[DATA EXTRACT]

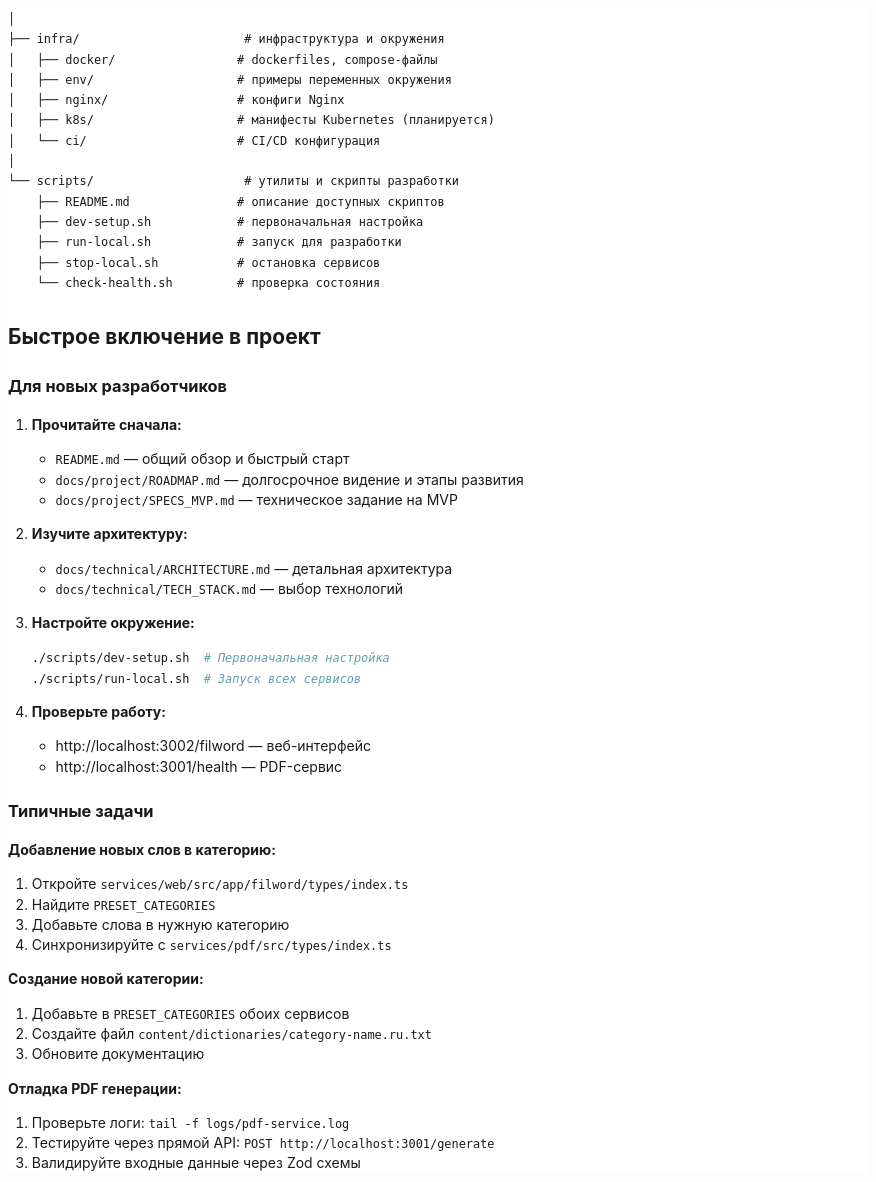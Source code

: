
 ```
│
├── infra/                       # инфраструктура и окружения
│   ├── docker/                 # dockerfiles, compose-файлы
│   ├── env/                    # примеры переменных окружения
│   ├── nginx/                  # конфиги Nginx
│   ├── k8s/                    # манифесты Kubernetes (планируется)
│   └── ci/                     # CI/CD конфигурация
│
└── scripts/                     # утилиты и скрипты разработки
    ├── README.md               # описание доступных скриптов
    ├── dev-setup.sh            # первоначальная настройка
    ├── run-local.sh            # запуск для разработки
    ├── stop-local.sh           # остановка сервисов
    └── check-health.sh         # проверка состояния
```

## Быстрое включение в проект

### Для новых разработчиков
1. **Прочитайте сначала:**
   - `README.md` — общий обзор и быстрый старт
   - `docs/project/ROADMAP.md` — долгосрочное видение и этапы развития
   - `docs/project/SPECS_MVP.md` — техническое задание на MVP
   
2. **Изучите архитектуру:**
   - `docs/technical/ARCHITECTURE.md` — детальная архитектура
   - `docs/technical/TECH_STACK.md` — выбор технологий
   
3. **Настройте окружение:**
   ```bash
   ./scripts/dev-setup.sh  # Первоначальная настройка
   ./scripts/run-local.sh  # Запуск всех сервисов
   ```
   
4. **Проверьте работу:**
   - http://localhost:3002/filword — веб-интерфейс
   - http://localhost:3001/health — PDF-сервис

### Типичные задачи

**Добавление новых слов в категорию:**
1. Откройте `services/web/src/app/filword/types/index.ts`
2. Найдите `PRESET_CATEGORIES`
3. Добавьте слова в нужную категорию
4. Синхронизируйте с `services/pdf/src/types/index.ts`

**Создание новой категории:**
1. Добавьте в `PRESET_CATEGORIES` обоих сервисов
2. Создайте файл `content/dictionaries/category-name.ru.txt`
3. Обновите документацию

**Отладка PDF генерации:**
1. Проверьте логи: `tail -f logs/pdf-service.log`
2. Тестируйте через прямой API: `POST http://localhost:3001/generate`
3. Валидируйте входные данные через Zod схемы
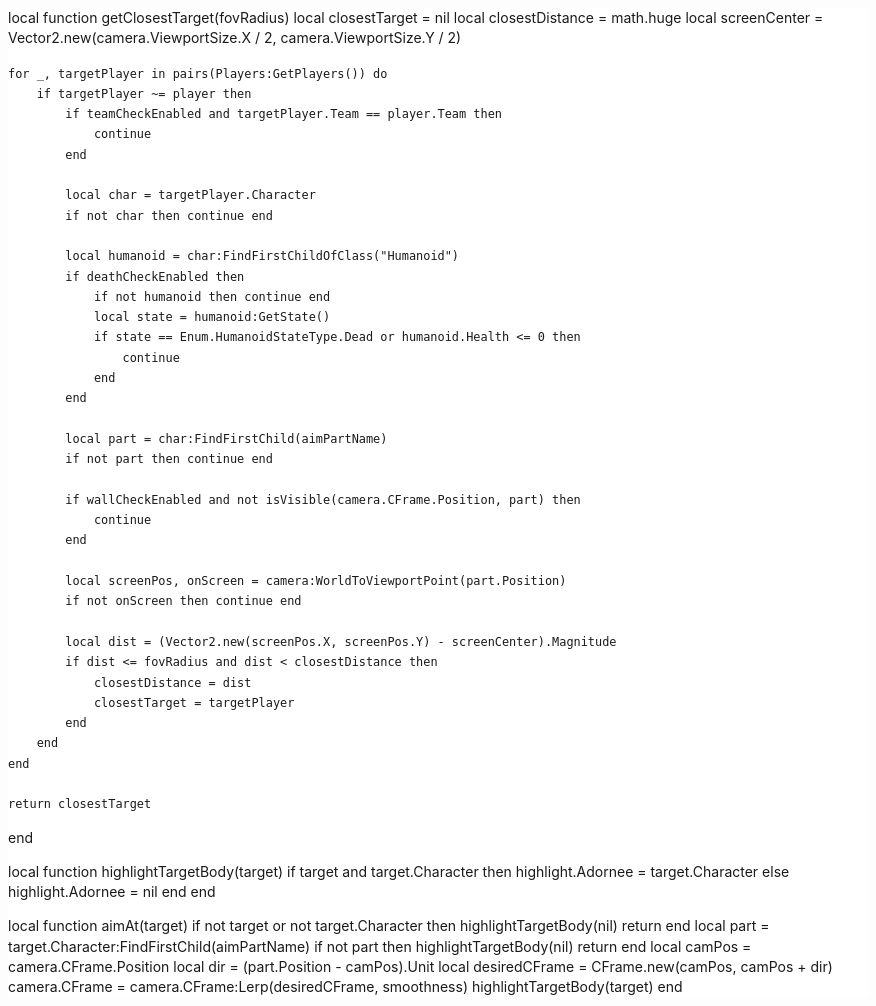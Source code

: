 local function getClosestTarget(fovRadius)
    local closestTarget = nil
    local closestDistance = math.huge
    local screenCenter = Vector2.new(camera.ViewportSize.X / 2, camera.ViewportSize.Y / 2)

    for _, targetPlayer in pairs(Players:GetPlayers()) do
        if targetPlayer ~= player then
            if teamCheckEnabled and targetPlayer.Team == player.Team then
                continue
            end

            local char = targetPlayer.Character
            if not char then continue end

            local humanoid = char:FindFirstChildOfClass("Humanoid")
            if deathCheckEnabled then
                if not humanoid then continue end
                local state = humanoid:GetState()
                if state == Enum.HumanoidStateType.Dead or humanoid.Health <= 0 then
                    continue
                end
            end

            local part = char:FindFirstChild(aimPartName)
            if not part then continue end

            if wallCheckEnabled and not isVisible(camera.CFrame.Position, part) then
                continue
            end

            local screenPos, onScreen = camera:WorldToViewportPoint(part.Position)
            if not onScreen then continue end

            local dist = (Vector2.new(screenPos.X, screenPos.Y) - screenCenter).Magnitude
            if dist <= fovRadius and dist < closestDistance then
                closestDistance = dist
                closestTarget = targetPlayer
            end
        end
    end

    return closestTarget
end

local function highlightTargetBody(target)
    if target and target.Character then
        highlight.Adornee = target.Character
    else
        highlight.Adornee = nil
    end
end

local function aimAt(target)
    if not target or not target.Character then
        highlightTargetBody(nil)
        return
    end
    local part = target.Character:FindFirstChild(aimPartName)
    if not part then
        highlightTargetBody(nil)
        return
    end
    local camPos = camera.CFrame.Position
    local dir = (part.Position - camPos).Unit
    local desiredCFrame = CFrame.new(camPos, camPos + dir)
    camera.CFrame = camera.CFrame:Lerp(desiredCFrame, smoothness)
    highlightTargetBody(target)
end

[/DATA EXTRACT]

» **ASSIGNMENT**
Above are the records; copy exactly the lines from the one with "highlight.Adornee = target.Character" through the final line.

» **EXERCISE ANSWER**
        highlight.Adornee = target.Character
    else
        highlight.Adornee = nil
    end
end

local function aimAt(target)
    if not target or not target.Character then
        highlightTargetBody(nil)
        return
    end
    local part = target.Character:FindFirstChild(aimPartName)
    if not part then
        highlightTargetBody(nil)
        return
    end
    local camPos = camera.CFrame.Position
    local dir = (part.Position - camPos).Unit
    local desiredCFrame = CFrame.new(camPos, camPos + dir)
    camera.CFrame = camera.CFrame:Lerp(desiredCFrame, smoothness)
    highlightTargetBody(target)
end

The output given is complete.